| Task instructions |
Gather all lines from the material that contain the word "DJANGO".

| Given records |
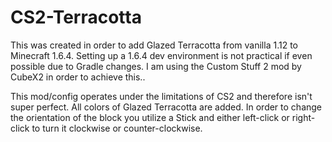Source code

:# CS2-Terracotta
This was created in order to add Glazed Terracotta from vanilla 1.12 to Minecraft 1.6.4. Setting up a 1.6.4 dev environment is not practical if even possible due to Gradle changes. I am using the Custom Stuff 2 mod by CubeX2 in order to achieve this..

This mod/config operates under the limitations of CS2 and therefore isn't super perfect.
All colors of Glazed Terracotta are added.
In order to change the orientation of the block you utilize a Stick and either left-click or right-click to turn it clockwise or counter-clockwise.
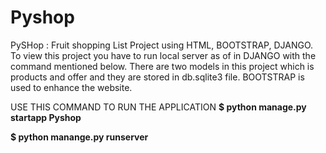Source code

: # Pyshop
PySHop : Fruit shopping List Project using HTML, BOOTSTRAP, DJANGO.
To view this project you have to run local server as of in DJANGO 
with the command mentioned below.
There are two models in this project which is products and offer and they are stored in db.sqlite3 file.
BOOTSTRAP is used to enhance the website.

USE THIS COMMAND TO RUN THE APPLICATION
__$ python manage.py startapp Pyshop__

__$ python manange.py runserver__
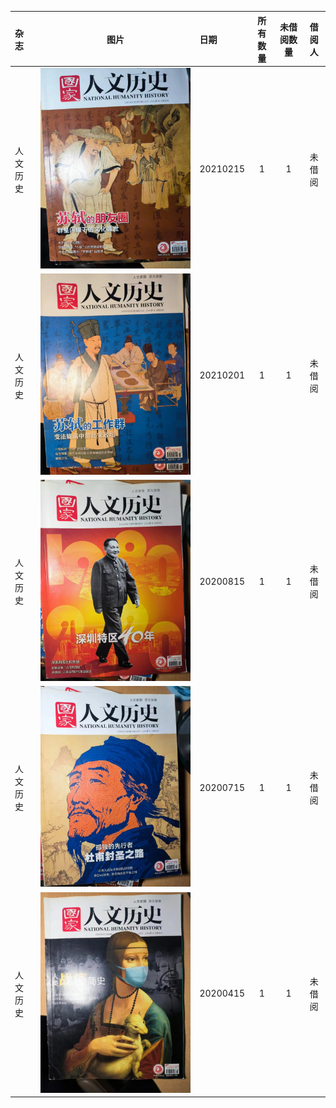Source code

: | 杂志 | 图片 | 日期 | 所有数量 | 未借阅数量 | 借阅人 |
| :--- | :---: | :--- | :---: | :---: | :---: |
| 人文历史 | ![RWLS20210215](image/RWLS20210215.jpg) | 20210215 | 1 | 1 | 未借阅 |
| 人文历史 | ![RWLS20210201](image/RWLS20210201.jpg) | 20210201 | 1 | 1 | 未借阅 |
| 人文历史 | ![RWLS20200815](image/RWLS20200815.jpg) | 20200815 | 1 | 1 | 未借阅 |
| 人文历史 | ![RWLS20200715](image/RWLS20200715.jpg) | 20200715 | 1 | 1 | 未借阅 |
| 人文历史 | ![RWLS20200415](image/RWLS20200415.jpg) | 20200415 | 1 | 1 | 未借阅 |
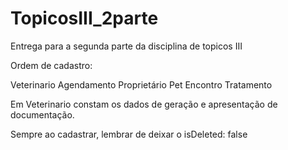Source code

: # TopicosIII_2parte
Entrega para a segunda parte da disciplina de topicos III

Ordem de cadastro:

Veterinario
Agendamento
Proprietário
Pet
Encontro
Tratamento

Em Veterinario constam os dados de geração e apresentação de documentação.

Sempre ao cadastrar, lembrar de deixar o isDeleted: false
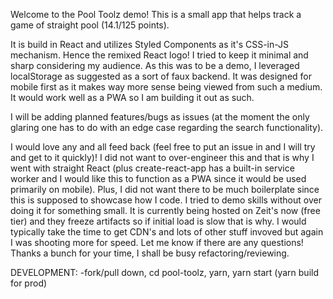 Welcome to the Pool Toolz demo! This is a small app that helps track a game of straight pool (14.1/125 points).

It is build in React and utilizes Styled Components as it's CSS-in-JS mechanism. Hence the remixed React logo! I tried to keep it minimal and sharp considering my audience. As this was to be a demo, I leveraged localStorage as suggested as a sort of faux backend. It was designed for mobile first as it makes way more sense being viewed from such a medium. It would work well as a PWA so I am building it out as such.

I will be adding planned features/bugs as issues (at the moment the only glaring one has to do with an edge case regarding the search functionality).

I would love any and all feed back (feel free to put an issue in and I will try and get to it quickly)!
I did not want to over-engineer this and that is why I went with straight React (plus create-react-app has a built-in service worker and I would like this to function as a PWA since it would be used primarily on mobile). Plus, I did not want there to be much boilerplate since this is supposed to showcase how I code. I tried to demo skills without over doing it for something small. It is currently being hosted on Zeit's now (free tier) and they freeze artifacts so if initial load is slow that is why. I would typically take the time to get CDN's and lots of other stuff invoved but again I was shooting more for speed. Let me know if there are any questions! Thanks a bunch for your time, I shall be busy refactoring/reviewing.


DEVELOPMENT:
  -fork/pull down,
  cd pool-toolz,
  yarn,
  yarn start (yarn build for prod)
  

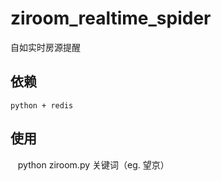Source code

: # ziroom_realtime_spider
自如实时房源提醒

## 依赖
    python + redis
    
    
## 使用
    python ziroom.py 关键词（eg. 望京）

| Written reply |
PySHop : Fruit shopping List Project using HTML, BOOTSTRAP, DJANGO.
To view this project you have to run local server as of in DJANGO 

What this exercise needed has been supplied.